RAW DATA START

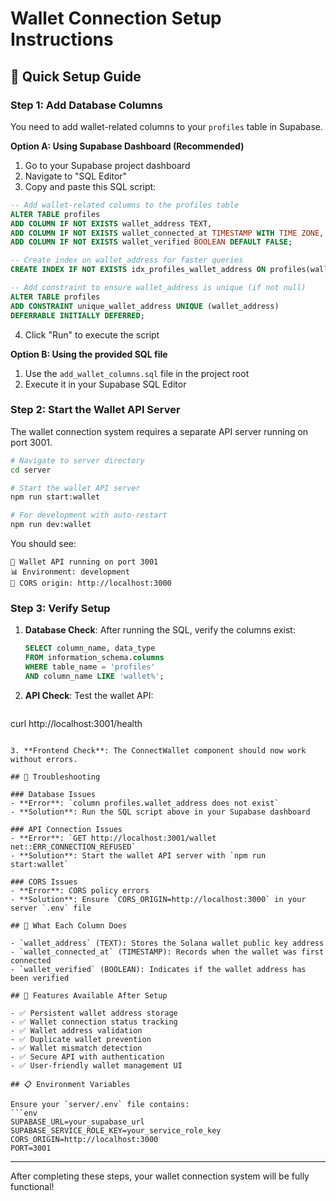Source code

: # Wallet Connection Setup Instructions

## 🚀 Quick Setup Guide

### Step 1: Add Database Columns

You need to add wallet-related columns to your `profiles` table in Supabase.

**Option A: Using Supabase Dashboard (Recommended)**
1. Go to your Supabase project dashboard
2. Navigate to "SQL Editor"
3. Copy and paste this SQL script:

```sql
-- Add wallet-related columns to the profiles table
ALTER TABLE profiles 
ADD COLUMN IF NOT EXISTS wallet_address TEXT,
ADD COLUMN IF NOT EXISTS wallet_connected_at TIMESTAMP WITH TIME ZONE,
ADD COLUMN IF NOT EXISTS wallet_verified BOOLEAN DEFAULT FALSE;

-- Create index on wallet_address for faster queries
CREATE INDEX IF NOT EXISTS idx_profiles_wallet_address ON profiles(wallet_address);

-- Add constraint to ensure wallet_address is unique (if not null)
ALTER TABLE profiles 
ADD CONSTRAINT unique_wallet_address UNIQUE (wallet_address) 
DEFERRABLE INITIALLY DEFERRED;
```

4. Click "Run" to execute the script

**Option B: Using the provided SQL file**
1. Use the `add_wallet_columns.sql` file in the project root
2. Execute it in your Supabase SQL Editor

### Step 2: Start the Wallet API Server

The wallet connection system requires a separate API server running on port 3001.

```bash
# Navigate to server directory
cd server

# Start the wallet API server
npm run start:wallet

# For development with auto-restart
npm run dev:wallet
```

You should see:
```
🔗 Wallet API running on port 3001
📊 Environment: development
🔗 CORS origin: http://localhost:3000
```

### Step 3: Verify Setup

1. **Database Check**: After running the SQL, verify the columns exist:
   ```sql
   SELECT column_name, data_type 
   FROM information_schema.columns 
   WHERE table_name = 'profiles' 
   AND column_name LIKE 'wallet%';
   ```

2. **API Check**: Test the wallet API:
   ```bash
curl http://localhost:3001/health
   ```

3. **Frontend Check**: The ConnectWallet component should now work without errors.

## 🔧 Troubleshooting

### Database Issues
- **Error**: `column profiles.wallet_address does not exist`
- **Solution**: Run the SQL script above in your Supabase dashboard

### API Connection Issues
- **Error**: `GET http://localhost:3001/wallet net::ERR_CONNECTION_REFUSED`
- **Solution**: Start the wallet API server with `npm run start:wallet`

### CORS Issues
- **Error**: CORS policy errors
- **Solution**: Ensure `CORS_ORIGIN=http://localhost:3000` in your server `.env` file

## 📝 What Each Column Does

- `wallet_address` (TEXT): Stores the Solana wallet public key address
- `wallet_connected_at` (TIMESTAMP): Records when the wallet was first connected
- `wallet_verified` (BOOLEAN): Indicates if the wallet address has been verified

## 🚀 Features Available After Setup

- ✅ Persistent wallet address storage
- ✅ Wallet connection status tracking
- ✅ Wallet address validation
- ✅ Duplicate wallet prevention
- ✅ Wallet mismatch detection
- ✅ Secure API with authentication
- ✅ User-friendly wallet management UI

## 📋 Environment Variables

Ensure your `server/.env` file contains:
```env
SUPABASE_URL=your_supabase_url
SUPABASE_SERVICE_ROLE_KEY=your_service_role_key
CORS_ORIGIN=http://localhost:3000
PORT=3001
```

---

After completing these steps, your wallet connection system will be fully functional!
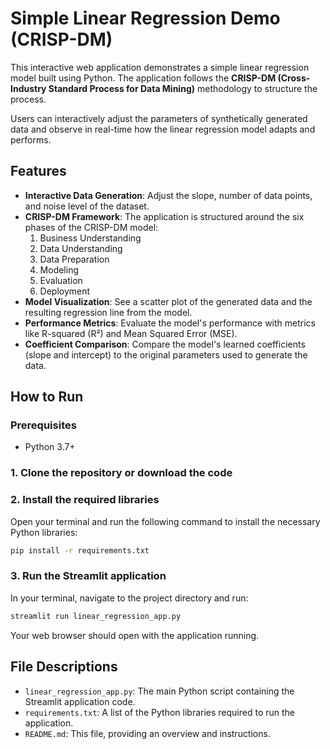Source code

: # Simple Linear Regression Demo (CRISP-DM)

This interactive web application demonstrates a simple linear regression model built using Python. The application follows the **CRISP-DM (Cross-Industry Standard Process for Data Mining)** methodology to structure the process.

Users can interactively adjust the parameters of synthetically generated data and observe in real-time how the linear regression model adapts and performs.

## Features

-   **Interactive Data Generation**: Adjust the slope, number of data points, and noise level of the dataset.
-   **CRISP-DM Framework**: The application is structured around the six phases of the CRISP-DM model:
    1.  Business Understanding
    2.  Data Understanding
    3.  Data Preparation
    4.  Modeling
    5.  Evaluation
    6.  Deployment
-   **Model Visualization**: See a scatter plot of the generated data and the resulting regression line from the model.
-   **Performance Metrics**: Evaluate the model's performance with metrics like R-squared (R²) and Mean Squared Error (MSE).
-   **Coefficient Comparison**: Compare the model's learned coefficients (slope and intercept) to the original parameters used to generate the data.

## How to Run

### Prerequisites

-   Python 3.7+

### 1. Clone the repository or download the code

### 2. Install the required libraries

Open your terminal and run the following command to install the necessary Python libraries:

```bash
pip install -r requirements.txt
```

### 3. Run the Streamlit application

In your terminal, navigate to the project directory and run:

```bash
streamlit run linear_regression_app.py
```

Your web browser should open with the application running.

## File Descriptions

-   `linear_regression_app.py`: The main Python script containing the Streamlit application code.
-   `requirements.txt`: A list of the Python libraries required to run the application.
-   `README.md`: This file, providing an overview and instructions.
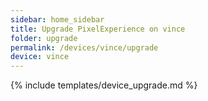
 ```yaml
---
sidebar: home_sidebar
title: Upgrade PixelExperience on vince
folder: upgrade
permalink: /devices/vince/upgrade
device: vince
---
```

{% include templates/device_upgrade.md %}
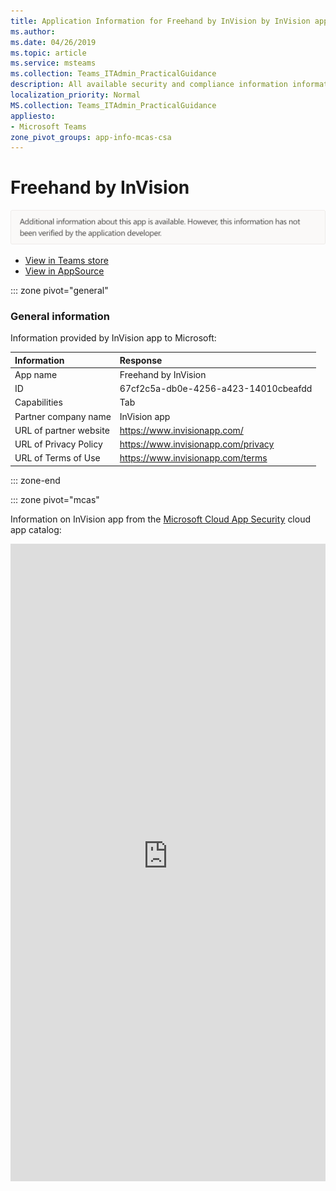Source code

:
 ```yaml
---
title: Application Information for Freehand by InVision by InVision app
ms.author: 
ms.date: 04/26/2019
ms.topic: article
ms.service: msteams
ms.collection: Teams_ITAdmin_PracticalGuidance
description: All available security and compliance information information for Freehand by InVision, its data handling policies, its Microsoft Cloud App Security app catalog information, and security/compliance information in the CSA STAR registry.
localization_priority: Normal
MS.collection: Teams_ITAdmin_PracticalGuidance
appliesto:
- Microsoft Teams
zone_pivot_groups: app-info-mcas-csa
---
```

# Freehand by InVision

<p></p><img alt="Non-attested image" src="./images/unattested.png" width="650"/>

* <a href="https://teams.microsoft.com/l/app/67cf2c5a-db0e-4256-a423-14010cbeafdd" target="_blank">View in Teams store</a>
* <a href="https://appsource.microsoft.com/en-us/product/office/WA104381362" target="_blank">View in AppSource</a>

::: zone pivot="general"

### General information

Information provided by InVision app to Microsoft:

| **Information** | **Response** |
|:----------------|:-------------|
| App name | Freehand by InVision |
| ID | 67cf2c5a-db0e-4256-a423-14010cbeafdd |
| Capabilities | Tab |
| Partner company name | InVision app |
| URL of partner website | <https://www.invisionapp.com/> |
| URL of Privacy Policy | <https://www.invisionapp.com/privacy> |
| URL of Terms of Use | <https://www.invisionapp.com/terms> |

::: zone-end


::: zone pivot="mcas"

Information on InVision app from the [Microsoft Cloud App Security](https://www.microsoft.com/en-us/enterprise-mobility-security/cloud-app-security) cloud app catalog:

<iframe height='1020' title='Microsoft Cloud App Security Information' src='https://3ca685143b5b46b4b0e5266dadf2e97c.codepen.website/#/dashboard/20788' frameborder='no'  style='width: 100%;'>

<a href="https://3ca685143b5b46b4b0e5266dadf2e97c.codepen.website/#/dashboard/20788" target="_blank">View in a new tab</a>

::: zone-end

::: zone pivot="csa"

### CSA STAR information

[Cloud Security Alliance](https://cloudsecurityalliance.org/about/) is a not-for-profit organization dedicated to defining and raising awareness of best practices to help ensure a secure cloud computing environment. The CSA maintains the [Security, Trust & Assurance Registry (STAR)](https://cloudsecurityalliance.org/star/), a free, publicly-accessible registry where cloud-based providers can publish information on security, privacy, and compliance practices. The STAR registry contains three levels of assurance: self-assessment, 3rd-party audit, and continuous monitoring. More information on assurance levels can be found [here](https://cloudsecurityalliance.org/star/#_overview).

> [!NOTE]
> This information is self-reported by InVision app and directly submitted to and retrieved from CSA STAR. Microsoft is not responsible for the accuracy of this information.

<iframe height='798' scrolling='yes' title='Microsoft Teams App Information: CSA STAR' src='https://66eac45ba2a0418f9cfa290fcad4072b.codepen.website/#/details/172/InVision' frameborder='no' style='width: 100%;'>

::: zone-end
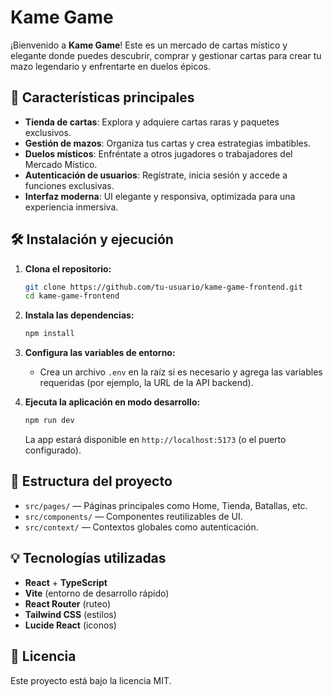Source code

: # Kame Game

¡Bienvenido a **Kame Game**! Este es un mercado de cartas místico y elegante donde puedes descubrir, comprar y gestionar cartas para crear tu mazo legendario y enfrentarte en duelos épicos.

## 🚀 Características principales
- **Tienda de cartas**: Explora y adquiere cartas raras y paquetes exclusivos.
- **Gestión de mazos**: Organiza tus cartas y crea estrategias imbatibles.
- **Duelos místicos**: Enfréntate a otros jugadores o trabajadores del Mercado Místico.
- **Autenticación de usuarios**: Regístrate, inicia sesión y accede a funciones exclusivas.
- **Interfaz moderna**: UI elegante y responsiva, optimizada para una experiencia inmersiva.

## 🛠️ Instalación y ejecución

1. **Clona el repositorio:**
   ```bash
   git clone https://github.com/tu-usuario/kame-game-frontend.git
   cd kame-game-frontend
   ```

2. **Instala las dependencias:**
   ```bash
   npm install
   ```

3. **Configura las variables de entorno:**
   - Crea un archivo `.env` en la raíz si es necesario y agrega las variables requeridas (por ejemplo, la URL de la API backend).

4. **Ejecuta la aplicación en modo desarrollo:**
   ```bash
   npm run dev
   ```
   La app estará disponible en `http://localhost:5173` (o el puerto configurado).

## 📁 Estructura del proyecto
- `src/pages/` — Páginas principales como Home, Tienda, Batallas, etc.
- `src/components/` — Componentes reutilizables de UI.
- `src/context/` — Contextos globales como autenticación.

## 💡 Tecnologías utilizadas
- **React** + **TypeScript**
- **Vite** (entorno de desarrollo rápido)
- **React Router** (ruteo)
- **Tailwind CSS** (estilos)
- **Lucide React** (iconos)

## 📜 Licencia
Este proyecto está bajo la licencia MIT.
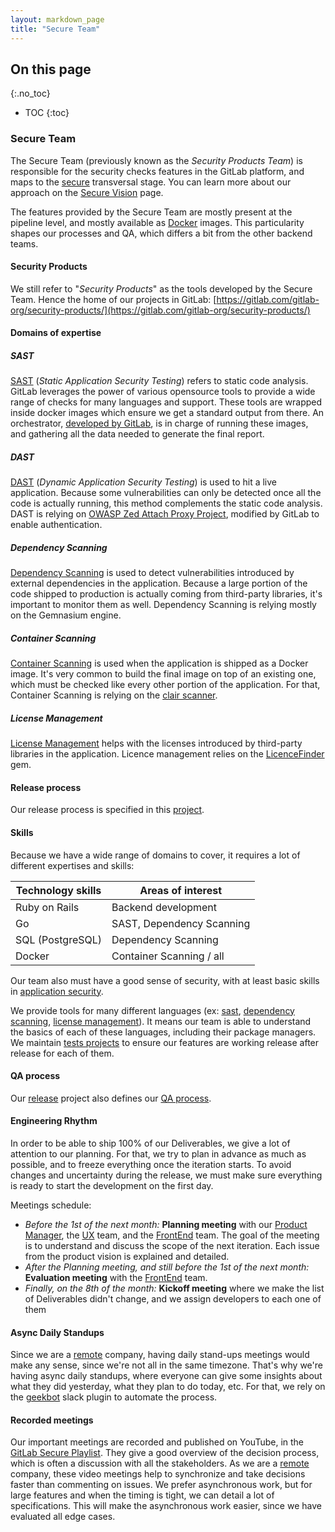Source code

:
 ```yaml
---
layout: markdown_page
title: "Secure Team"
---
```


## On this page
{:.no_toc}

- TOC
{:toc}

### Secure Team

The Secure Team (previously known as the _Security Products Team_) is responsible for the security checks features in the GitLab platform, and maps to the [secure](/handbook/product/categories/#secure) transversal stage.
You can learn more about our approach on the [Secure Vision](/direction/secure/) page.

The features provided by the Secure Team are mostly present at the pipeline level, and mostly available as [Docker](https://www.docker.com/) images. 
This particularity shapes our processes and QA, which differs a bit from the other backend teams.

#### Security Products

We still refer to "_Security Products_" as the tools developed by the Secure Team. Hence the home of our projects in GitLab: [https://gitlab.com/gitlab-org/security-products/](https://gitlab.com/gitlab-org/security-products/)

#### Domains of expertise

##### SAST

[SAST](https://docs.gitlab.com/ee/user/project/merge_requests/sast.html) (_Static Application Security Testing_) refers to static code analysis.
GitLab leverages the power of various opensource tools to provide a wide range of checks for many languages and support.
These tools are wrapped inside docker images which ensure we get a standard output from there.
An orchestrator, [developed by GitLab](https://gitlab.com/gitlab-org/security-products/sast), is in charge of running these images, and gathering all the data needed to generate the final report.

##### DAST

[DAST](https://docs.gitlab.com/ee/user/project/merge_requests/dast.html) (_Dynamic Application Security Testing_) is used to hit a live application.
Because some vulnerabilities can only be detected once all the code is actually running, this method complements the static code analysis.
DAST is relying on [OWASP Zed Attach Proxy Project](https://gitlab.com/gitlab-org/security-products/zaproxy), modified by GitLab to enable authentication.

##### Dependency Scanning

[Dependency Scanning](https://docs.gitlab.com/ee/user/project/merge_requests/dependency_scanning.html) is used to detect vulnerabilities introduced by external dependencies in the application.
Because a large portion of the code shipped to production is actually coming from third-party libraries, it's important to monitor them as well.
Dependency Scanning is relying mostly on the Gemnasium engine.

##### Container Scanning

[Container Scanning](https://docs.gitlab.com/ee/user/project/merge_requests/container_scanning.html) is used when the application is shipped as a Docker image.
It's very common to build the final image on top of an existing one, which must be checked like every other portion of the application.
For that, Container Scanning is relying on the [clair scanner](https://gitlab.com/gitlab-org/security-products/clair-scanner).


##### License Management

[License Management](https://docs.gitlab.com/ee/user/project/merge_requests/license_management.html) helps with the licenses introduced by third-party libraries in the application.
Licence management relies on the [LicenceFinder](https://github.com/pivotal-legacy/LicenseFinder) gem.

#### Release process

Our release process is specified in this [project](https://gitlab.com/gitlab-org/security-products/release).

#### Skills

Because we have a wide range of domains to cover, it requires a lot of different expertises and skills:


| Technology skills | Areas of interest         |
| ------------------|---------------------------|
| Ruby on Rails     | Backend development       |
| Go                | SAST, Dependency Scanning |
| SQL (PostgreSQL)  | Dependency Scanning       |
| Docker            | Container Scanning / all  |

Our team also must have a good sense of security, with at least basic skills in [application security](https://en.wikipedia.org/wiki/Application_security).

We provide tools for many different languages (ex: [sast](https://docs.gitlab.com/ee/user/project/merge_requests/sast.html#supported-languages-and-frameworks), [dependency scanning](https://docs.gitlab.com/ee/user/project/merge_requests/dependency_scanning.html#supported-languages-and-dependency-managers), [license management](https://docs.gitlab.com/ee/user/project/merge_requests/license_management.html#supported-languages-and-package-managers)). It means our team is able to understand the basics of each of these languages, including their package managers. We maintain [tests projects](https://gitlab.com/gitlab-org/security-products/tests) to ensure our features are working release after release for each of them.

#### QA process

Our [release](https://gitlab.com/gitlab-org/security-products/release) project also defines our [QA process](https://gitlab.com/gitlab-org/security-products/release/blob/master/docs/qa_process.md).

#### Engineering Rhythm

In order to be able to ship 100% of our Deliverables, we give a lot of attention to our planning. For that, we try to plan in advance as much as possible, and to freeze everything once the iteration starts. To avoid changes and uncertainty during the release, we must make sure everything is ready to start the development on the first day.

Meetings schedule:

- _Before the 1st of the next month:_ **Planning meeting** with our [Product Manager](job-families/product/product-manager/), the [UX](/handbook/engineering/ux/) team, and the [FrontEnd](/handbook/engineering/frontend/) team. The goal of the meeting is to understand and discuss the scope of the next iteration. Each issue from the product vision is explained and detailed.
- _After the Planning meeting, and still before the 1st of the next month:_ **Evaluation meeting** with the [FrontEnd](/handbook/engineering/frontend/) team.
- _Finally, on the 8th of the month:_ **Kickoff meeting** where we make the list of Deliverables didn't change, and we assign developers to each one of them 


#### Async Daily Standups

Since we are a [remote](/culture/remote-only/) company, having daily stand-ups meetings would make any sense, since we're not all in the same timezone.
That's why we're having async daily standups, where everyone can give some insights about what they did yesterday, what they plan to do today, etc.
For that, we rely on the [geekbot](https://geekbot.io/) slack plugin to automate the process.

#### Recorded meetings

Our important meetings are recorded and published on YouTube, in the [GitLab Secure Playlist](https://www.youtube.com/playlist?list=PLFGfElNsQtha-9T1ywH9qRvi1cnCmt8u_).
They give a good overview of the decision process, which is often a discussion with all the stakeholders. As we are a [remote](/culture/remote-only/) company, these video meetings help to synchronize and take decisions faster than commenting on issues. We prefer asynchronous work, but for large features and when the timing is tight, we can detail a lot of specifications. This will make the asynchronous work easier, since we have evaluated all edge cases.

RAW DATA END

Please print the lines above word for word, starting at the one with "## 📋 Environment Variables" and ending at the one with "## Features", both included, and without any picture.

## 📋 Environment Variables

Ensure your `server/.env` file contains:
```env
SUPABASE_URL=your_supabase_url
SUPABASE_SERVICE_ROLE_KEY=your_service_role_key
CORS_ORIGIN=http://localhost:3000
PORT=3001
```

---

After completing these steps, your wallet connection system will be fully functional!
Source code

: # Simple Linear Regression Demo (CRISP-DM)

This interactive web application demonstrates a simple linear regression model built using Python. The application follows the **CRISP-DM (Cross-Industry Standard Process for Data Mining)** methodology to structure the process.

Users can interactively adjust the parameters of synthetically generated data and observe in real-time how the linear regression model adapts and performs.

## Features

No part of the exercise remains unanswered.